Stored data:
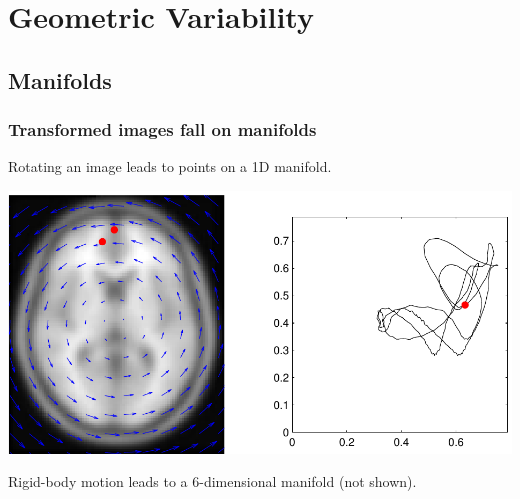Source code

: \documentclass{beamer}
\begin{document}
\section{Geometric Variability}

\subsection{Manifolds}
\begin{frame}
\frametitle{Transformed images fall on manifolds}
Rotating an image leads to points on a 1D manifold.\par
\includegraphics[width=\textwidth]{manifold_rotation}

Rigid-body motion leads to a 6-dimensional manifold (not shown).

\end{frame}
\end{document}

==

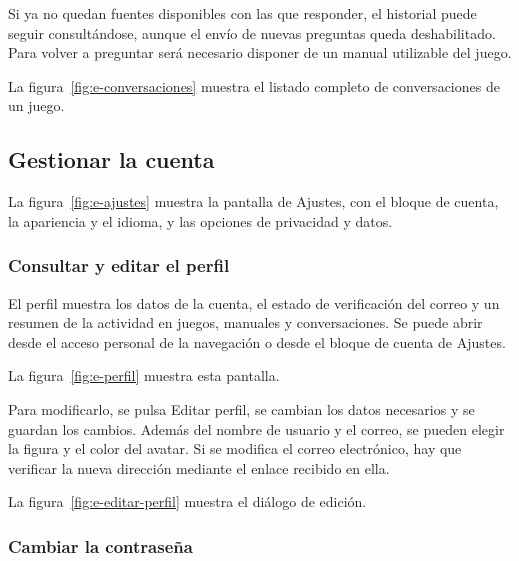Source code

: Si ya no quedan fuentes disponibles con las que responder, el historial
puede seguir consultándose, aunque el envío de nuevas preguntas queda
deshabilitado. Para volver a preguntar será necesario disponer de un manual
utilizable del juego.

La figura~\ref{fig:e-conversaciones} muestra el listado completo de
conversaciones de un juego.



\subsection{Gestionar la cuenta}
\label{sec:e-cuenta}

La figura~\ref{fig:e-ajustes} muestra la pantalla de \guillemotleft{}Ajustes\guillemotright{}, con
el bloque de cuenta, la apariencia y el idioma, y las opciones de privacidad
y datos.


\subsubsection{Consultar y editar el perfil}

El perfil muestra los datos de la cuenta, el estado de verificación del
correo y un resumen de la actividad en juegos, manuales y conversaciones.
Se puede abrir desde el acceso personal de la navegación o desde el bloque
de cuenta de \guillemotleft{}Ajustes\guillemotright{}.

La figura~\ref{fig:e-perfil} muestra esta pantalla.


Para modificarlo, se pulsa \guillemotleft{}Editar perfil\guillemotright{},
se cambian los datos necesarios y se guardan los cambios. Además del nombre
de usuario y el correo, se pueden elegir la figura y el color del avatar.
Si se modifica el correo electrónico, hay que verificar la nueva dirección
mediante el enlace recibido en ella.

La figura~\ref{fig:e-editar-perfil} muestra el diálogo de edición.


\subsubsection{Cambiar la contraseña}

• **EXERCISE DESCRIPTION**
If a line of the records above contains the word "cuenta", count it; then give the total and nothing more.

• **SOLVED PROBLEM**
5